#### [ASSIGNMENT]
The entries that follow must be written out exactly, without any of the pictures they contain.
TASK MATERIAL: Begin
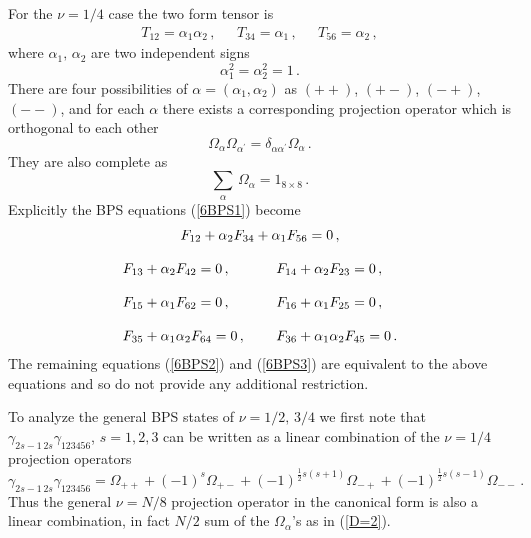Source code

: \documentclass[a4paper,11pt]{article}
\newcommand{\const}{{\nu}}
\def\const{{\nu}}
\begin{document}
For the $\const=1/4$ case the  two form tensor is
\begin{equation}
\begin{array}{ccc}
T_{12} = \alpha_1\alpha_2\,,~~&~ T_{34}=\alpha_1\,,~~&~  T_{56} = \alpha_2\,,
\end{array}
\end{equation}
where  $\alpha_1,\,\alpha_2$ are two independent signs
\begin{equation}
\alpha_1^2=\alpha_2^2=1\,.
\end{equation}
There are four possibilities  of $\alpha=(\alpha_1,\alpha_2)$  as $(++)$, $(+-)$, $(-+)$, $(--)$, and for each $\alpha$ there exists a corresponding
projection operator which is orthogonal to each other
\begin{equation}
\Omega_{\alpha}\Omega_{\alpha^{\prime}}=\delta_{\alpha\alpha^{\prime}}\Omega_{\alpha}\,.
\end{equation}
They are also complete as
\begin{equation}
\displaystyle{\sum_{\alpha}}\,\Omega_{\alpha}=1_{8\times 8}\,.
\end{equation}
Explicitly the BPS equations (\ref{6BPS1}) become
\begin{equation}
\begin{array}{ll}
\multicolumn{2}{c}{F_{12}+\alpha_{2}F_{34}+\alpha_{1}F_{56}=0\,,}\\ ~{}&{}\\
F_{13}+\alpha_{2}F_{42}=0\,,~~&~~F_{14}+\alpha_{2}F_{23}=0\,,\\ {}&{}\\
F_{15}+\alpha_{1}F_{62}=0\,,~~&~~F_{16}+\alpha_{1}F_{25}=0\,,\\ {}&{}\\
F_{35}+\alpha_{1}\alpha_{2}F_{64}=0\,,~~&~~F_{36}+\alpha_{1}\alpha_{2}F_{45}=0\,.
\end{array}
\label{6BPS}
\end{equation}
The remaining equations (\ref{6BPS2}) and (\ref{6BPS3}) are equivalent to the above equations and so do not provide any additional restriction.



To analyze the general BPS states  of $\nu=1/2,\,3/4$  we first note that $\gamma_{{\scriptscriptstyle 2}s{\scriptscriptstyle
-}\!{\scriptscriptstyle 1}\,{\scriptscriptstyle 2}s}\gamma_{123456}$, $s=1,2,3$ can be written as a linear combination of the $\nu=1/4$ projection
operators
\begin{equation}
\gamma_{{\scriptscriptstyle 2}s{\scriptscriptstyle -}\!{\scriptscriptstyle 1}\,{\scriptscriptstyle 2}s}\gamma_{123456}=\Omega_{{\scriptscriptstyle ++}}
+(-1)^{s}\Omega_{{\scriptscriptstyle +-}}+(-1)^{\frac{1}{2}s(s+1)}\Omega_{{\scriptscriptstyle -+}}+(-1)^{\frac{1}{2}s(s-1)}\Omega_{{\scriptscriptstyle --}}\,.
\end{equation}
Thus the general  $\const=N/8$  projection operator   in the  canonical form is also a linear combination, in fact  $N/2$ sum of the
$\Omega_{\alpha}$'s as in (\ref{D=2}).
\end{document}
TASK MATERIAL: End
#### [ANSWER SECTION]
Source code

: \documentclass[a4paper,11pt]{article}
\newcommand{\const}{{\nu}}
\def\const{{\nu}}
\begin{document}
For the $\const=1/4$ case the  two form tensor is
\begin{equation}
\begin{array}{ccc}
T_{12} = \alpha_1\alpha_2\,,~~&~ T_{34}=\alpha_1\,,~~&~  T_{56} = \alpha_2\,,
\end{array}
\end{equation}
where  $\alpha_1,\,\alpha_2$ are two independent signs
\begin{equation}
\alpha_1^2=\alpha_2^2=1\,.
\end{equation}
There are four possibilities  of $\alpha=(\alpha_1,\alpha_2)$  as $(++)$, $(+-)$, $(-+)$, $(--)$, and for each $\alpha$ there exists a corresponding
projection operator which is orthogonal to each other
\begin{equation}
\Omega_{\alpha}\Omega_{\alpha^{\prime}}=\delta_{\alpha\alpha^{\prime}}\Omega_{\alpha}\,.
\end{equation}
They are also complete as
\begin{equation}
\displaystyle{\sum_{\alpha}}\,\Omega_{\alpha}=1_{8\times 8}\,.
\end{equation}
Explicitly the BPS equations (\ref{6BPS1}) become
\begin{equation}
\begin{array}{ll}
\multicolumn{2}{c}{F_{12}+\alpha_{2}F_{34}+\alpha_{1}F_{56}=0\,,}\\ ~{}&{}\\
F_{13}+\alpha_{2}F_{42}=0\,,~~&~~F_{14}+\alpha_{2}F_{23}=0\,,\\ {}&{}\\
F_{15}+\alpha_{1}F_{62}=0\,,~~&~~F_{16}+\alpha_{1}F_{25}=0\,,\\ {}&{}\\
F_{35}+\alpha_{1}\alpha_{2}F_{64}=0\,,~~&~~F_{36}+\alpha_{1}\alpha_{2}F_{45}=0\,.
\end{array}
\label{6BPS}
\end{equation}
The remaining equations (\ref{6BPS2}) and (\ref{6BPS3}) are equivalent to the above equations and so do not provide any additional restriction.



To analyze the general BPS states  of $\nu=1/2,\,3/4$  we first note that $\gamma_{{\scriptscriptstyle 2}s{\scriptscriptstyle
-}\!{\scriptscriptstyle 1}\,{\scriptscriptstyle 2}s}\gamma_{123456}$, $s=1,2,3$ can be written as a linear combination of the $\nu=1/4$ projection
operators
\begin{equation}
\gamma_{{\scriptscriptstyle 2}s{\scriptscriptstyle -}\!{\scriptscriptstyle 1}\,{\scriptscriptstyle 2}s}\gamma_{123456}=\Omega_{{\scriptscriptstyle ++}}
+(-1)^{s}\Omega_{{\scriptscriptstyle +-}}+(-1)^{\frac{1}{2}s(s+1)}\Omega_{{\scriptscriptstyle -+}}+(-1)^{\frac{1}{2}s(s-1)}\Omega_{{\scriptscriptstyle --}}\,.
\end{equation}
Thus the general  $\const=N/8$  projection operator   in the  canonical form is also a linear combination, in fact  $N/2$ sum of the
$\Omega_{\alpha}$'s as in (\ref{D=2}).
\end{document}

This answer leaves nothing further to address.